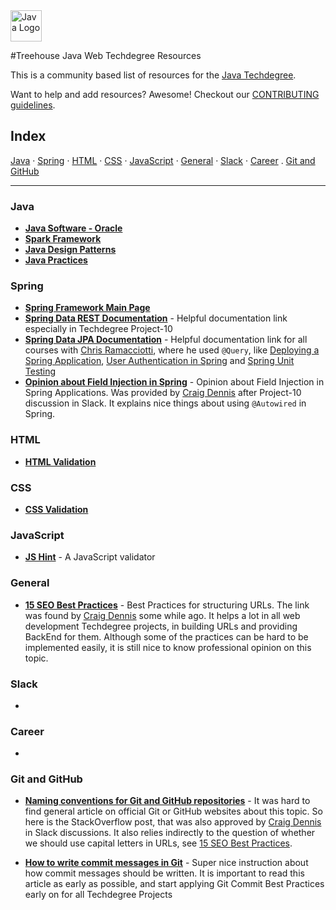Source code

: <img src="https://upload.wikimedia.org/wikipedia/en/3/30/Java_programming_language_logo.svg" alt="Java Logo" height="50px"/>

#Treehouse Java Web Techdegree Resources


This is a community based list of resources for the [Java Techdegree](https://www.teamtreehouse.com). 

Want to help and add resources? Awesome! Checkout our [CONTRIBUTING guidelines](CONTRIBUTING.md). 
 
## Index

[Java](#java) · 
[Spring](#spring) · 
[HTML](#html) · 
[CSS](#css) · 
[JavaScript](#javascript) · 
[General](#general) · 
[Slack](#slack) · 
[Career](#career) .
[Git and GitHub](#git-and-github)

 
-------
 
### Java

* **[Java Software - Oracle](https://www.oracle.com/java/index.html)**
* **[Spark Framework](http://sparkjava.com)**
* **[Java Design Patterns](https://github.com/iluwatar/java-design-patterns)**
* **[Java Practices](https://google.github.io/styleguide/javaguide.html)**

### Spring

* **[Spring Framework Main Page](https://spring.io)**
* **[Spring Data REST Documentation](http://docs.spring.io/spring-data/rest/docs/current/reference/html/)** -
Helpful documentation link especially in Techdegree Project-10
* **[Spring Data JPA Documentation](https://docs.spring.io/spring-data/jpa/docs/current/reference/html/)** -
Helpful documentation link for all courses with [Chris Ramacciotti](https://github.com/christherama), 
where he used `@Query`,
like [Deploying a Spring Application](https://teamtreehouse.com/library/deploying-a-spring-application),
[User Authentication in Spring](https://teamtreehouse.com/library/user-authentication-in-spring)
and [Spring Unit Testing](https://docs.spring.io/spring-data/jpa/docs/current/reference/html/)
* **[Opinion about Field Injection in Spring](https://www.petrikainulainen.net/software-development/design/why-i-changed-my-mind-about-field-injection/)** -
Opinion about Field Injection in Spring Applications. Was provided by [Craig Dennis](https://github.com/craigsdennis)
after Project-10 discussion in Slack. It explains nice things about using `@Autowired`
in Spring. 


### HTML

* **[HTML Validation](https://validator.w3.org/)**

### CSS

* **[CSS Validation](https://jigsaw.w3.org/css-validator/)**

### JavaScript

* **[JS Hint](http://jshint.com/)** - A JavaScript validator

### General

* **[15 SEO Best Practices](https://moz.com/blog/15-seo-best-practices-for-structuring-urls)** - 
Best Practices for structuring URLs. The link was found by [Craig Dennis](https://github.com/craigsdennis)
some while ago.
It helps a lot in all web development Techdegree projects, in building URLs
and providing BackEnd for them. Although some of the practices can be 
hard to be implemented easily, it is still nice to know professional
opinion on this topic.

### Slack

* 

### Career

* 

### Git and GitHub

* **[Naming conventions for Git and GitHub repositories](http://stackoverflow.com/questions/11947587/is-there-a-naming-convention-for-git-repositories)** -
It was hard to find general article on official Git or GitHub websites
about this topic. So here is the StackOverflow post, that was also
approved by [Craig Dennis](https://github.com/craigsdennis) in Slack
discussions. It also relies indirectly to the question of whether
we should use capital letters in URLs, see 
[15 SEO Best Practices](https://moz.com/blog/15-seo-best-practices-for-structuring-urls).

* **[How to write commit messages in Git](http://chris.beams.io/posts/git-commit/)** -
Super nice instruction about how commit messages should be written.
It is important to read this
article as early as possible, and start applying
Git Commit Best Practices early on for all Techdegree Projects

※

Output the data above in full. Skip every picture.

Exercise solution:
Source code

: <img src="https://upload.wikimedia.org/wikipedia/en/3/30/Java_programming_language_logo.svg" alt="Java Logo" height="50px"/>

#Treehouse Java Web Techdegree Resources


This is a community based list of resources for the [Java Techdegree](https://www.teamtreehouse.com). 

Want to help and add resources? Awesome! Checkout our [CONTRIBUTING guidelines](CONTRIBUTING.md). 
 
## Index

[Java](#java) · 
[Spring](#spring) · 
[HTML](#html) · 
[CSS](#css) · 
[JavaScript](#javascript) · 
[General](#general) · 
[Slack](#slack) · 
[Career](#career) .
[Git and GitHub](#git-and-github)

 
-------
 
### Java

* **[Java Software - Oracle](https://www.oracle.com/java/index.html)**
* **[Spark Framework](http://sparkjava.com)**
* **[Java Design Patterns](https://github.com/iluwatar/java-design-patterns)**
* **[Java Practices](https://google.github.io/styleguide/javaguide.html)**

### Spring

* **[Spring Framework Main Page](https://spring.io)**
* **[Spring Data REST Documentation](http://docs.spring.io/spring-data/rest/docs/current/reference/html/)** -
Helpful documentation link especially in Techdegree Project-10
* **[Spring Data JPA Documentation](https://docs.spring.io/spring-data/jpa/docs/current/reference/html/)** -
Helpful documentation link for all courses with [Chris Ramacciotti](https://github.com/christherama), 
where he used `@Query`,
like [Deploying a Spring Application](https://teamtreehouse.com/library/deploying-a-spring-application),
[User Authentication in Spring](https://teamtreehouse.com/library/user-authentication-in-spring)
and [Spring Unit Testing](https://docs.spring.io/spring-data/jpa/docs/current/reference/html/)
* **[Opinion about Field Injection in Spring](https://www.petrikainulainen.net/software-development/design/why-i-changed-my-mind-about-field-injection/)** -
Opinion about Field Injection in Spring Applications. Was provided by [Craig Dennis](https://github.com/craigsdennis)
after Project-10 discussion in Slack. It explains nice things about using `@Autowired`
in Spring. 


### HTML

* **[HTML Validation](https://validator.w3.org/)**

### CSS

* **[CSS Validation](https://jigsaw.w3.org/css-validator/)**

### JavaScript

* **[JS Hint](http://jshint.com/)** - A JavaScript validator

### General

* **[15 SEO Best Practices](https://moz.com/blog/15-seo-best-practices-for-structuring-urls)** - 
Best Practices for structuring URLs. The link was found by [Craig Dennis](https://github.com/craigsdennis)
some while ago.
It helps a lot in all web development Techdegree projects, in building URLs
and providing BackEnd for them. Although some of the practices can be 
hard to be implemented easily, it is still nice to know professional
opinion on this topic.

### Slack

* 

### Career

* 

### Git and GitHub

* **[Naming conventions for Git and GitHub repositories](http://stackoverflow.com/questions/11947587/is-there-a-naming-convention-for-git-repositories)** -
It was hard to find general article on official Git or GitHub websites
about this topic. So here is the StackOverflow post, that was also
approved by [Craig Dennis](https://github.com/craigsdennis) in Slack
discussions. It also relies indirectly to the question of whether
we should use capital letters in URLs, see 
[15 SEO Best Practices](https://moz.com/blog/15-seo-best-practices-for-structuring-urls).

* **[How to write commit messages in Git](http://chris.beams.io/posts/git-commit/)** -
Super nice instruction about how commit messages should be written.
It is important to read this
article as early as possible, and start applying
Git Commit Best Practices early on for all Techdegree Projects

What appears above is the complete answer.